Successivamente Marco Vercillo-direttore artistico dell’evento, favorisce l’incontro con il curatore della mostra Francesco Speciale, che ha curato l’allestimento e l’organizzazione per settori, valorizzando il suo stile, basato su un ciclo di opere con sigillo in cera lacca, vere e proprie installazioni ruvide, tipiche del simbolismo ( incentra la sua arte sulla meccanica quantistica e la matematica, in un andirivieni di forme e di colori, dando importanza alla percezione consapevole della dimensione umana).Il curatore Speciale ha selezionato artisti, fotografi ed artigiani: un lavoro di stile, di scelte non casuali, in effetti anche l’artista Calì la Rebelle si congratula con l’organizzazione del network innovativo, sulla valorizzazione dei giovani talenti under 35, dicendo:” Sono contenta che la mia arte possa essere vicina a tutti”.L’arte di Calì è suggestiva e moderna, una scelta di stile personale e personalizzata, così che i suoi soggetti sono costruiti su linee monocromatiche: un esempio lampante è un quadro rappresentativo della fertilità, ove predomina un colore neutro.Artisti presenti, artisti che si spostano, o che lasciano le loro opere esposte, lasciando all’osservatore la possibilità di emozionarsi, senza per forza dare delle spiegazioni in merito alle loro realizzazioni: una rete capillare è quella degli artisti, che non può esaurirsi in tre giorni, perché sono tanti e tutti devono o dovrebbero avere la giusta attenzione.

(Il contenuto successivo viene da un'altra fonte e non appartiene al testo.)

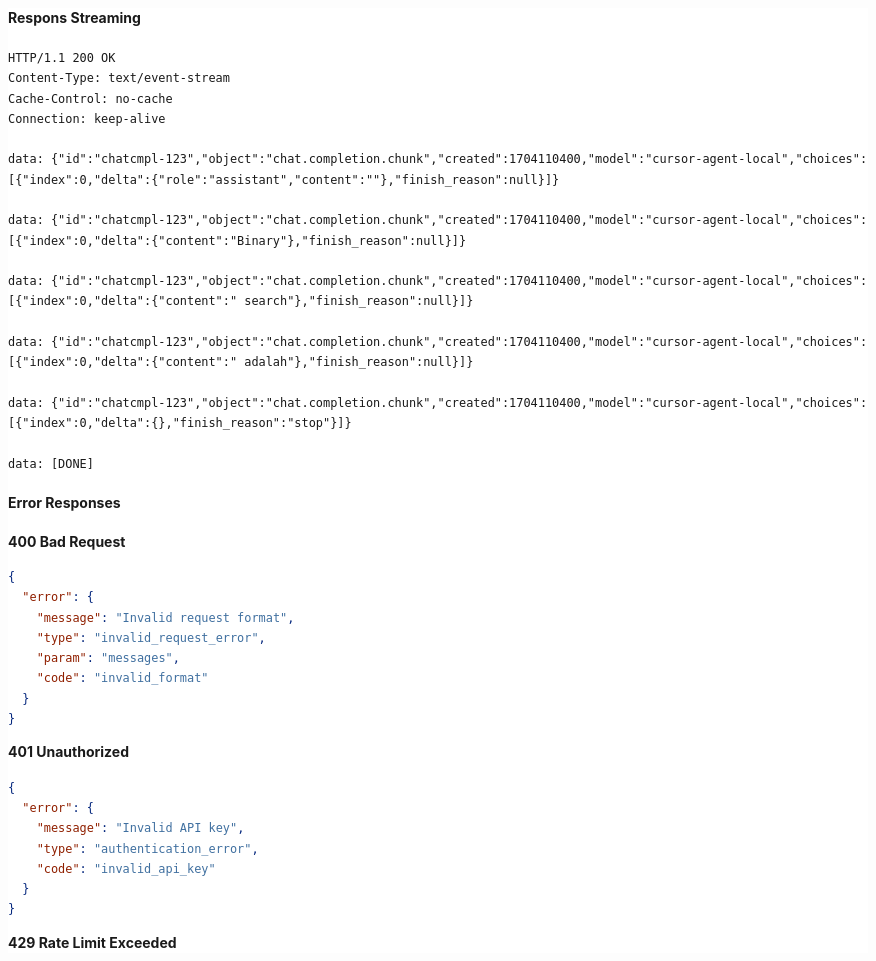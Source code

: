 #### Respons Streaming

```http
HTTP/1.1 200 OK
Content-Type: text/event-stream
Cache-Control: no-cache
Connection: keep-alive

data: {"id":"chatcmpl-123","object":"chat.completion.chunk","created":1704110400,"model":"cursor-agent-local","choices":[{"index":0,"delta":{"role":"assistant","content":""},"finish_reason":null}]}

data: {"id":"chatcmpl-123","object":"chat.completion.chunk","created":1704110400,"model":"cursor-agent-local","choices":[{"index":0,"delta":{"content":"Binary"},"finish_reason":null}]}

data: {"id":"chatcmpl-123","object":"chat.completion.chunk","created":1704110400,"model":"cursor-agent-local","choices":[{"index":0,"delta":{"content":" search"},"finish_reason":null}]}

data: {"id":"chatcmpl-123","object":"chat.completion.chunk","created":1704110400,"model":"cursor-agent-local","choices":[{"index":0,"delta":{"content":" adalah"},"finish_reason":null}]}

data: {"id":"chatcmpl-123","object":"chat.completion.chunk","created":1704110400,"model":"cursor-agent-local","choices":[{"index":0,"delta":{},"finish_reason":"stop"}]}

data: [DONE]
```

#### Error Responses

**400 Bad Request**

```json
{
  "error": {
    "message": "Invalid request format",
    "type": "invalid_request_error",
    "param": "messages",
    "code": "invalid_format"
  }
}
```

**401 Unauthorized**

```json
{
  "error": {
    "message": "Invalid API key",
    "type": "authentication_error",
    "code": "invalid_api_key"
  }
}
```

**429 Rate Limit Exceeded**
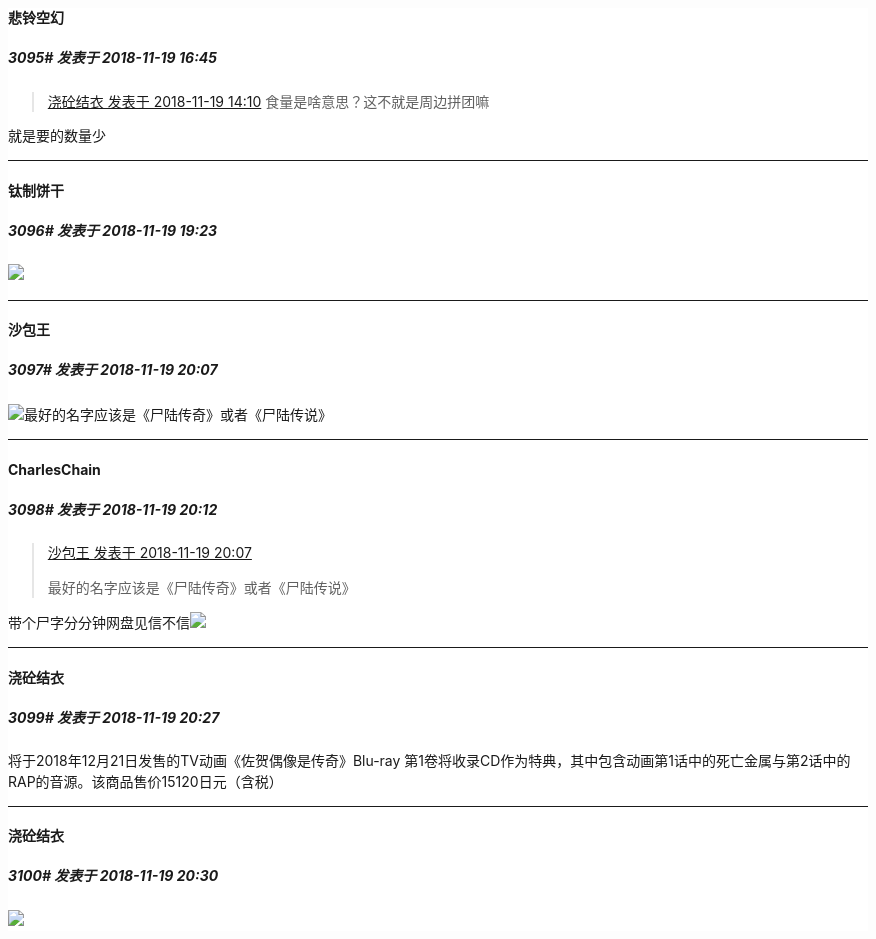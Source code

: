 ####  悲铃空幻  
##### 3095#       发表于 2018-11-19 16:45


<blockquote><a href="httphttps://bbs.saraba1st.com/2b/forum.php?mod=redirect&amp;goto=findpost&amp;pid=41646442&amp;ptid=1772503" target="_blank">浇砼结衣 发表于 2018-11-19 14:10</a>
食量是啥意思？这不就是周边拼团嘛</blockquote>
就是要的数量少


-----

####  钛制饼干  
##### 3096#       发表于 2018-11-19 19:23


<img src="https://static.saraba1st.com/image/smiley/face2017/013.png" referrerpolicy="no-referrer">


-----

####  沙包王  
##### 3097#       发表于 2018-11-19 20:07


<img src="https://static.saraba1st.com/image/smiley/face2017/037.png" referrerpolicy="no-referrer">最好的名字应该是《尸陆传奇》或者《尸陆传说》


-----

####  CharlesChain  
##### 3098#       发表于 2018-11-19 20:12


<blockquote><a href="httphttps://bbs.saraba1st.com/2b/forum.php?mod=redirect&amp;goto=findpost&amp;pid=41650662&amp;ptid=1772503" target="_blank">沙包王 发表于 2018-11-19 20:07</a>

最好的名字应该是《尸陆传奇》或者《尸陆传说》</blockquote>
带个尸字分分钟网盘见信不信<img src="https://static.saraba1st.com/image/smiley/face2017/067.png" referrerpolicy="no-referrer">


-----

####  浇砼结衣  
##### 3099#       发表于 2018-11-19 20:27


将于2018年12月21日发售的TV动画《佐贺偶像是传奇》Blu-ray 第1卷将收录CD作为特典，其中包含动画第1话中的死亡金属与第2话中的RAP的音源。该商品售价15120日元（含税）


-----

####  浇砼结衣  
##### 3100#       发表于 2018-11-19 20:30


<img src="https://img.saraba1st.com/forum/201811/19/203013notx94cz1mxo41yy.jpg" referrerpolicy="no-referrer">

Elvira Scarnati ( associazione Venti) sottolinea l’importanza dell’evento, soffermandosi sulle opportunità che questa vetrina espositiva possa dare ad un artista, e dello stesso parere è il suo socio Pierangelo Baffa.Anche la scrittura terapeutica accompagna la manifestazione d’arte, la cui idea parte da Angelica Carchidi, che si circonda di musica e terapia per arrivare alle menti e ai cuori, in un percorso di psiche e analisi dell’io.A far da sfondo alla scrittura che salva, che sostiene, che ripara dalla morte interiore vi è la lettura di testi autobiografici o quasi, in particolare la lettura di un testo sulla bulimia ed anoressia, laddove si può assistere ad una drammatizzazione di un problema in chiava liberatoria. Poi viene letto anche il testo di Eugenio Forciniti ( autore del libro Billy 900) ,in cui si descrive la malattia dello stato d’animo, quando l’abbandono di una persona supera l’indifferenza.L’arte come terapia, come ristori di anime e come espressione di talenti è il filo conduttore della mostra espositiva: le arti creative nel tempo dell’innovazione.